*** Opening of Given entries ***

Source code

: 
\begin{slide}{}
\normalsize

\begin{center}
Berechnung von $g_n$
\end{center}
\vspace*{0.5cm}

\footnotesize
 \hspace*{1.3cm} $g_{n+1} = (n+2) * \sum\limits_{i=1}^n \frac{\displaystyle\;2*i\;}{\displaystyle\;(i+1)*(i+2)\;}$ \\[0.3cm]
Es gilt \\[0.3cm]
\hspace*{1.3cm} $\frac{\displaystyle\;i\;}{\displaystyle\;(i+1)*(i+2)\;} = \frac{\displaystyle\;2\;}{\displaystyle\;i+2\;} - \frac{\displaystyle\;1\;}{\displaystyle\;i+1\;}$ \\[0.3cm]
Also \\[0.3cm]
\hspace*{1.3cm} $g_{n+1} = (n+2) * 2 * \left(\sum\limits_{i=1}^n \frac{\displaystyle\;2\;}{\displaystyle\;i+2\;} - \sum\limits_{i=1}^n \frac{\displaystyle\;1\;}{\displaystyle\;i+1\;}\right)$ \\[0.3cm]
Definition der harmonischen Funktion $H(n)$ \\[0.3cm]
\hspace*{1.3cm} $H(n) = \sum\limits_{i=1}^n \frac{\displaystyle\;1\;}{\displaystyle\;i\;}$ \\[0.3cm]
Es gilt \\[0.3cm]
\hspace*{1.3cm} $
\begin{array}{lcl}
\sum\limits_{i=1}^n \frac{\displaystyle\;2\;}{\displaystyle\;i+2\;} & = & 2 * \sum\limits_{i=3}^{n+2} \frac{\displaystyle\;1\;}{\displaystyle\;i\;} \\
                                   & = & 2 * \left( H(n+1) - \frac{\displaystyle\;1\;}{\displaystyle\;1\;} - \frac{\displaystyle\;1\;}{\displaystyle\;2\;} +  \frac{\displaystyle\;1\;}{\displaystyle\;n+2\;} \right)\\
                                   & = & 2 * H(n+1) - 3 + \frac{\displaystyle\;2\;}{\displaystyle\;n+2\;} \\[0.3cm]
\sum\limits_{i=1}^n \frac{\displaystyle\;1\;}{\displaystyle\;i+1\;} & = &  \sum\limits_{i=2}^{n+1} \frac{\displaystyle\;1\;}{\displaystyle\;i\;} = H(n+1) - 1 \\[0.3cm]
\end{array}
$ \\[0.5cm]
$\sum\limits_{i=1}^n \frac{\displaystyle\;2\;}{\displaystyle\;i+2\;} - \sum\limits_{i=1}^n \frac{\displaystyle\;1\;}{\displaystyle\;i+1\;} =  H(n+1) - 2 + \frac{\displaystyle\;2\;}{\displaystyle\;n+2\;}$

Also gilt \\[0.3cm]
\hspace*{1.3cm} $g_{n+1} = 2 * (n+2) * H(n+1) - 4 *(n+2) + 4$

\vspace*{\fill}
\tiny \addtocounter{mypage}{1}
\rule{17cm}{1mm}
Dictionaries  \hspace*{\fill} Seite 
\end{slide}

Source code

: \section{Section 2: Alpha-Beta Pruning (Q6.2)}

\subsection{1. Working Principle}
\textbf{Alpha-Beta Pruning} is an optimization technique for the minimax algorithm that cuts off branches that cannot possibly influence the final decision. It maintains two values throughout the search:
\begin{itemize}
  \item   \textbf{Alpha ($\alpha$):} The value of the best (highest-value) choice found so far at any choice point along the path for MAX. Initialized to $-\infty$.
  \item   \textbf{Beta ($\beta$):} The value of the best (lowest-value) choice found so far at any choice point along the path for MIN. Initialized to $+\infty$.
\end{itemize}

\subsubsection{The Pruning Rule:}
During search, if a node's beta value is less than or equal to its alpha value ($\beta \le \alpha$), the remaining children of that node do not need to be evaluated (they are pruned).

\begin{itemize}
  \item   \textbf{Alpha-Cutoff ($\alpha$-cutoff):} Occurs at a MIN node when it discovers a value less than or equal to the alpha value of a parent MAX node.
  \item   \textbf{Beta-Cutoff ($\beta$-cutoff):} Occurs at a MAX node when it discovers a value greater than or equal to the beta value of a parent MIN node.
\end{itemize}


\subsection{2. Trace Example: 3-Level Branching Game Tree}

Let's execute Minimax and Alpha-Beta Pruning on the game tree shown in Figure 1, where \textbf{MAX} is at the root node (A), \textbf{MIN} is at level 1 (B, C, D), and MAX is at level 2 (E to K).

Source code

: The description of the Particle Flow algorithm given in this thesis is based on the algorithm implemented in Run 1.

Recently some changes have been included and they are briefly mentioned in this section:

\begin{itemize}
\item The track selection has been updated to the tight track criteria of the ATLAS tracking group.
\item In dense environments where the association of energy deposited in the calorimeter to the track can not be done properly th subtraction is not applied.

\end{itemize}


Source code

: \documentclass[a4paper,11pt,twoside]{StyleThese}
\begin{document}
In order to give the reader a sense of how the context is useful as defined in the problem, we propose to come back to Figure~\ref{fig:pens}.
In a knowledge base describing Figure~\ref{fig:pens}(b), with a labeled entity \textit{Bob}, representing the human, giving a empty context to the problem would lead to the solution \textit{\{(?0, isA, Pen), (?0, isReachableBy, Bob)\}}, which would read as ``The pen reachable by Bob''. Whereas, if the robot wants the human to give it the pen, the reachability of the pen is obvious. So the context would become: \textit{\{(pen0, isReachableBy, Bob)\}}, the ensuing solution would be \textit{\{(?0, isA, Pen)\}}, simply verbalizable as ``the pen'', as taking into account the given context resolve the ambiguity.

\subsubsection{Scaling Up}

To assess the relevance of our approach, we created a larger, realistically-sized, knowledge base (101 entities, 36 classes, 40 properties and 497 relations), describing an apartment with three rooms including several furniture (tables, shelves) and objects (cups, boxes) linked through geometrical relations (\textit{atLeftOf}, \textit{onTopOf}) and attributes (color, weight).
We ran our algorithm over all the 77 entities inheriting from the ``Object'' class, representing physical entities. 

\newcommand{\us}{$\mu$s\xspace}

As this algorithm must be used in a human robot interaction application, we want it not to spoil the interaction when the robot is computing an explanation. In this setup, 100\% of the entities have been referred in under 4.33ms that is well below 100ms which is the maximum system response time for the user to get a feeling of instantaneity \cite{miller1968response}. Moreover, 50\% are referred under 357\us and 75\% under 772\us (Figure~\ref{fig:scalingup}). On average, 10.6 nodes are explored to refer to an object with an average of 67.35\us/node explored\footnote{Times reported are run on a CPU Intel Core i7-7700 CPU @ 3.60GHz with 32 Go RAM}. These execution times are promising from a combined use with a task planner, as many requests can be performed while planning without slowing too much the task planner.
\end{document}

*** Close of Given entries ***

* Your instructions
Return only the lines above that run from the opening line through the line containing "2 * \left( H(n+1)", exactly as written.

* Task output
Source code

: 
\begin{slide}{}
\normalsize

\begin{center}
Berechnung von $g_n$
\end{center}
\vspace*{0.5cm}

\footnotesize
 \hspace*{1.3cm} $g_{n+1} = (n+2) * \sum\limits_{i=1}^n \frac{\displaystyle\;2*i\;}{\displaystyle\;(i+1)*(i+2)\;}$ \\[0.3cm]
Es gilt \\[0.3cm]
\hspace*{1.3cm} $\frac{\displaystyle\;i\;}{\displaystyle\;(i+1)*(i+2)\;} = \frac{\displaystyle\;2\;}{\displaystyle\;i+2\;} - \frac{\displaystyle\;1\;}{\displaystyle\;i+1\;}$ \\[0.3cm]
Also \\[0.3cm]
\hspace*{1.3cm} $g_{n+1} = (n+2) * 2 * \left(\sum\limits_{i=1}^n \frac{\displaystyle\;2\;}{\displaystyle\;i+2\;} - \sum\limits_{i=1}^n \frac{\displaystyle\;1\;}{\displaystyle\;i+1\;}\right)$ \\[0.3cm]
Definition der harmonischen Funktion $H(n)$ \\[0.3cm]
\hspace*{1.3cm} $H(n) = \sum\limits_{i=1}^n \frac{\displaystyle\;1\;}{\displaystyle\;i\;}$ \\[0.3cm]
Es gilt \\[0.3cm]
\hspace*{1.3cm} $
\begin{array}{lcl}
\sum\limits_{i=1}^n \frac{\displaystyle\;2\;}{\displaystyle\;i+2\;} & = & 2 * \sum\limits_{i=3}^{n+2} \frac{\displaystyle\;1\;}{\displaystyle\;i\;} \\
                                   & = & 2 * \left( H(n+1) - \frac{\displaystyle\;1\;}{\displaystyle\;1\;} - \frac{\displaystyle\;1\;}{\displaystyle\;2\;} +  \frac{\displaystyle\;1\;}{\displaystyle\;n+2\;} \right)\\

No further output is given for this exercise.